- Developer: Piotr Bania
- Release: July 15, 2008; 18 years ago
- Stable release: 5.1 / June 16, 2026; 2 months ago
- Operating system: Windows and macOS systems
- Website: www.piotrbania.com/all/kon-boot/

= Kon-Boot =

Password bypass software

Kon-Boot (aka konboot, kon boot) is a software utility that allows users to bypass Microsoft Windows passwords and Apple macOS passwords (Linux support has been deprecated) without lasting or persistent changes to system on which it is executed. It is also the first reported tool and so far the only one capable of bypassing Windows 11 and Windows 10 online (live) passwords and supporting both Windows and macOS systems. It is also a widely used tool in computer security, especially in penetration testing. Since version 3.5 Kon-Boot is also able to bypass SecureBoot feature.

Kon-Boot booting from USB

== History ==
Kon-Boot was originally designed as a proof of concept, freeware security tool, mostly for people who tend to forget their passwords. The main idea was to allow users to login to the target computer without knowing the correct password and without making any persistent changes to system on which it is executed.

First Kon-Boot release was announced in 2008 on DailyDave mailing list. Version 1.0 (freeware) allowed users to login into Linux based operating systems and to bypass the authentication process (allowing access to the system without knowing the password).

In 2009 author of this software announced Kon-Boot for Linux and 32-bit Microsoft Windows systems. This release provided additional support for bypassing Windows systems passwords on any Windows operating system starting from Windows Server 2008 to Windows 7. This version is still available as freeware

Newest Kon-Boot releases are available only as commercial products and are still maintained.

Current version is able to bypass passwords on the following operating systems:

| Supported Microsoft Windows operating systems |
|---|
| Microsoft Windows XP |
| Microsoft Windows Vista Home Basic 32Bit/64Bit |
| Microsoft Windows Vista Home Premium 32Bit/64Bit |
| Microsoft Windows Vista Business 32Bit/64Bit |
| Microsoft Windows Vista Enterprise 32Bit/64Bit |
| Microsoft Windows Server 2003 Standard 32Bit/64Bit |
| Microsoft Windows Server 2003 Datacenter 32Bit/64Bit |
| Microsoft Windows Server 2003 Enterprise 32Bit/64Bit |
| Microsoft Windows Server 2003 Web Edition 32Bit/64Bit |
| Microsoft Windows Server 2008 Standard 32Bit/64Bit |
| Microsoft Windows Server 2008 Datacenter 32Bit/64Bit |
| Microsoft Windows Server 2008 Enterprise 32Bit/64Bit |
| Microsoft Windows 7 Home Premium 32Bit/64Bit |
| Microsoft Windows 7 Professional 32Bit/64Bit |
| Microsoft Windows 7 Ultimate 32Bit/64Bit |
| Microsoft Windows 8 and 8.1 all versions (32Bit/64Bit—includes live/online password bypass) |
| Microsoft Windows 10 all versions (32Bit/64Bit—includes live/online password bypass) |
| Microsoft Windows 11 all versions (64Bit, UEFI - Windows 11 installation requirements) |

| Supported Apple macOS / OS X operating systems |
|---|
| Apple OS X 10.6 |
| Apple OS X 10.7 |
| Apple OS X 10.8 |
| Apple OS X 10.9 |
| Apple OS X 10.10 |
| Apple OS X 10.11 |
| Apple macOS Sierra (10.12) |
| Apple macOS High Sierra (10.13) |
| Apple macOS Mojave (10.14) |
| Apple macOS Catalina (10.15) |
| Apple macOS Big Sur (11) |
| Apple macOS Monterey (12) |
| Apple macOS Ventura (13) |
| Apple macOS Sonoma (14) |
| Apple macOS Sequoia (15) |
| Apple macOS Tahoe (26) |

== Technology ==
Kon-Boot works like a bootkit (thus it also often creates false positive alerts in antivirus software).

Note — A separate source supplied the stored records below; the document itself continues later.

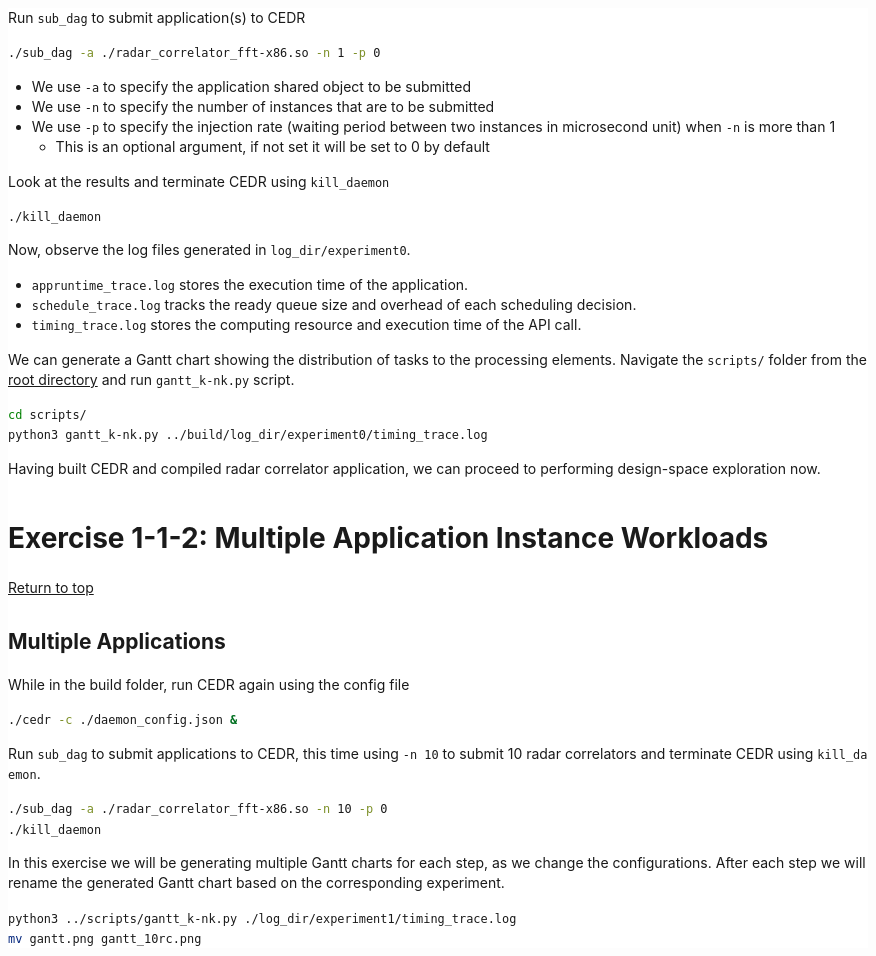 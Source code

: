 Run `sub_dag` to submit application(s) to CEDR

```bash
./sub_dag -a ./radar_correlator_fft-x86.so -n 1 -p 0
```

  * We use `-a` to specify the application shared object to be submitted
  * We use `-n` to specify the number of instances that are to be submitted
  * We use `-p` to specify the injection rate (waiting period between two instances in microsecond unit) when `-n` is more than 1
    * This is an optional argument, if not set it will be set to 0 by default

Look at the results and terminate CEDR using `kill_daemon`

```bash
./kill_daemon
```

Now, observe the log files generated in `log_dir/experiment0`. 
* `appruntime_trace.log` stores the execution time of the application.
* `schedule_trace.log` tracks the ready queue size and overhead of each scheduling decision.
* `timing_trace.log` stores the computing resource and execution time of the API call.

We can generate a Gantt chart showing the distribution of tasks to the processing elements. Navigate the `scripts/` folder from the [root directory](https://github.com/UA-RCL/CEDR/tree/tutorial/./) and run `gantt_k-nk.py` script.

```bash
cd scripts/
python3 gantt_k-nk.py ../build/log_dir/experiment0/timing_trace.log
```

Having built CEDR and compiled radar correlator application, we can proceed to performing design-space exploration now. 

# Exercise 1-1-2: Multiple Application Instance Workloads
[Return to top](#pact25-tutorial-step-by-step-flow)

## Multiple Applications
While in the build folder, run CEDR again using the config file
```bash
./cedr -c ./daemon_config.json &
```

Run `sub_dag` to submit applications to CEDR, this time using `-n 10` to submit 10 radar correlators and terminate CEDR using `kill_daemon`.

```bash
./sub_dag -a ./radar_correlator_fft-x86.so -n 10 -p 0
./kill_daemon
```

In this exercise we will be generating multiple Gantt charts for each step, as we change the configurations. After each step we will rename the generated Gantt chart based on the corresponding experiment.

```bash
python3 ../scripts/gantt_k-nk.py ./log_dir/experiment1/timing_trace.log
mv gantt.png gantt_10rc.png
```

It injects (hides) itself into BIOS memory. Kon-Boot modifies the kernel code on the fly (runtime), temporarily changing the code responsible for verification user's authorization data while the operating system loads.

In contrast to password reset tools like CHNTPW (The Offline NT Password Editor), Kon-Boot does not modify system files and SAM hive, all changes are temporary and they disappear after system reboots.

== Additional Features ==
While by default Kon-Boot bypasses Windows passwords it also includes some additional features that are worth noting:

- Kon-Boot can change Windows passwords due to embedded Sticky-Keys feature. For example after successful Windows boot with Kon-Boot user can tap SHIFT key 5 times and Kon-Boot will open a Windows console window running with local system privileges. Fully working console can be used for a variety of purposes. For example in case of changing Windows password following command can be used: net user [username] [newpassword](selected user can be later added as new Windows administrator by typing: net localgroup administrators [username] /add). Similarly following command: net user [username] * will erase current Windows password for selected user. Obviously many other actions are available since the Windows console is running with system privileges.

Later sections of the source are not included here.